What result do you get? True or False?

And now you know the answer, without having to ask.


> For example char 'a' has the value of '65' for all of those character
> sets? Is hat what you mean?

You can answer that question yourself.

c = 'a'
for encoding in ('utf-8', 'latin-1', 'ISO-8859-7', 'ascii'):
    print(c.encode(encoding))


By the way, I believe that Python has made a strategic mistake in the way 
that bytes are printed. I think it leads to more confusion, not less. 
Better would be something like this:

c = 'a'
for encoding in ('utf-8', 'latin-1', 'ISO-8859-7', 'ascii'):
    print(hex(c.encode(encoding)[0]))


For historical reasons, most (but not all) charsets are supersets of 
ASCII. That is, the first 128 characters in the charset are the same as 
the 128 characters in ASCII.


> s = 'a'  (This is unicode right?  Why when we assign a string to a
> variable that string's type is always unicode 

Strings in Python 3 are Unicode strings. That's just the way Python 
works. Unicode was chosen because Unicode includes over a million 
different characters (well, potentially over a million, most of them are 
currently unused), and is a strict superset of *all* common legacy 
codepages from the old DOS and Windows 95 days.


> and does not automatically
> become utf-8 which includes all available world-wide characters? Unicode
> is something different that a character set? )

Unicode is a character set. It is an enormous set of over one million 
characters (technically "code point", but don't worry about the 
difference right now) which can be collected in strings.

UTF-8 is an encoding that goes from a string using the Unicode character 
set into bytes, and back again.

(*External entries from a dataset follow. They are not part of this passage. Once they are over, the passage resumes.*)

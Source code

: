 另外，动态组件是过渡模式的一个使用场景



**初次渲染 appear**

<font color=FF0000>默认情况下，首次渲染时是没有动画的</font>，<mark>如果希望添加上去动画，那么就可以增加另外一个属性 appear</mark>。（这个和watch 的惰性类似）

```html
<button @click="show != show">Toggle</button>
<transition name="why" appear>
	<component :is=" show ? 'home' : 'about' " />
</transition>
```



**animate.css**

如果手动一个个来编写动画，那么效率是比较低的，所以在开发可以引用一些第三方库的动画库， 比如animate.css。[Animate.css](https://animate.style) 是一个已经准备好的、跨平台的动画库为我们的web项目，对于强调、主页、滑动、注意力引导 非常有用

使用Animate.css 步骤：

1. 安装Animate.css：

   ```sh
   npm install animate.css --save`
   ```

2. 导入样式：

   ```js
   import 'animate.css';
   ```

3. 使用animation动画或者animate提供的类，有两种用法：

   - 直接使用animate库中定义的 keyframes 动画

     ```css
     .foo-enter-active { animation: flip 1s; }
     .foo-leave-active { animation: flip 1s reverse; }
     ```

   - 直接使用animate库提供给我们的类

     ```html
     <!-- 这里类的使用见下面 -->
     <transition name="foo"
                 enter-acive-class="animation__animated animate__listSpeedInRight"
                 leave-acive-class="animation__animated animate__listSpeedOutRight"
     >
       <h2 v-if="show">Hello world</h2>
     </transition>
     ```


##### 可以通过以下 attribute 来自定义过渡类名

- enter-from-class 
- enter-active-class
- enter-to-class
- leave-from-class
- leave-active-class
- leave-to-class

Sometimes, people are lazy and say 
"UTF-8" when they mean "Unicode", or visa versa. 

UTF-16 and UTF-32 are two different encodings for the same purpose, but 
for various technical reasons UTF-8 is better for files.

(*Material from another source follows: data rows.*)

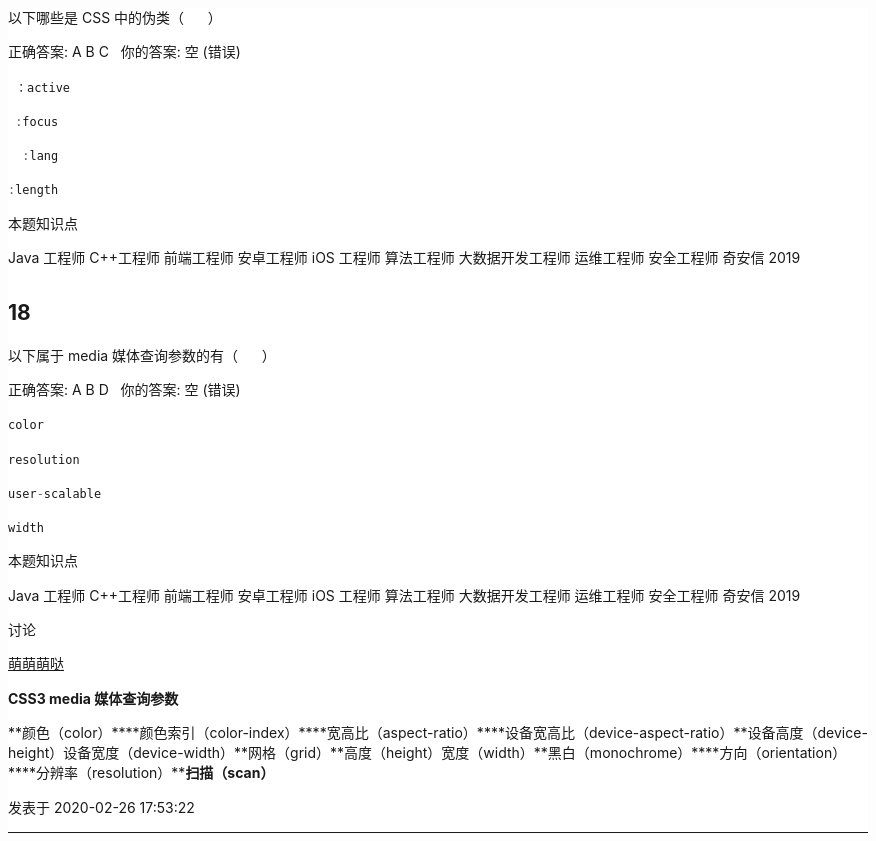 以下哪些是 CSS 中的伪类（      ）

正确答案: A B C   你的答案: 空 (错误)

```cpp
 ：active
```

```cpp
 :focus
```

```cpp
  :lang
```

```cpp
:length
```

本题知识点

Java 工程师 C++工程师 前端工程师 安卓工程师 iOS 工程师 算法工程师 大数据开发工程师 运维工程师 安全工程师 奇安信 2019

## 18

以下属于 media 媒体查询参数的有（      ）

正确答案: A B D   你的答案: 空 (错误)

```cpp
color
```

```cpp
resolution
```

```cpp
user-scalable
```

```cpp
width
```

本题知识点

Java 工程师 C++工程师 前端工程师 安卓工程师 iOS 工程师 算法工程师 大数据开发工程师 运维工程师 安全工程师 奇安信 2019

讨论

[萌萌萌哒](https://www.nowcoder.com/profile/248105111)

**CSS3 media 媒体查询参数**

**颜色（color）****颜色索引（color-index）****宽高比（aspect-ratio）****设备宽高比（device-aspect-ratio）**设备高度（device-height）设备宽度（device-width）**网格（grid）**高度（height）宽度（width）**黑白（monochrome）****方向（orientation）****分辨率（resolution）****扫描（scan）**

发表于 2020-02-26 17:53:22

* * *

'λ' is a character which exists in some charsets but not others. It is 
not in the ASCII charset, nor is it in Latin-1, nor Big-5. It is in the 
ISO-8859-7 charset, and of course it is in Unicode.

In ISO-8859-7, the character 'λ' is stored as byte 0xEB (decimal 235), 
just as the character 'a' is stored as byte 0x61 (decimal 97).

In UTF-8, the character λ is stored as two bytes 0xCE 0xBB.

In UTF-16 (big-endian), the character λ is stored as two bytes 0x03 0xBB.

In UTF-32 (big-endian), the character λ is stored as four bytes 0x00 0x00 
0x03 0xBB.

That's four different ways of "spelling" the same character as bytes, 
just as "three", "trois", "drei", "τρία", "três" are all different ways 
of spelling the same number 3.


> utf8_byte = s.encode('utf-8')
> 
> Now if we are to decode this back to utf8 we will receive the char 'a'.
> I beleive same thing will happen with latin, greek, ascii isos. Correct?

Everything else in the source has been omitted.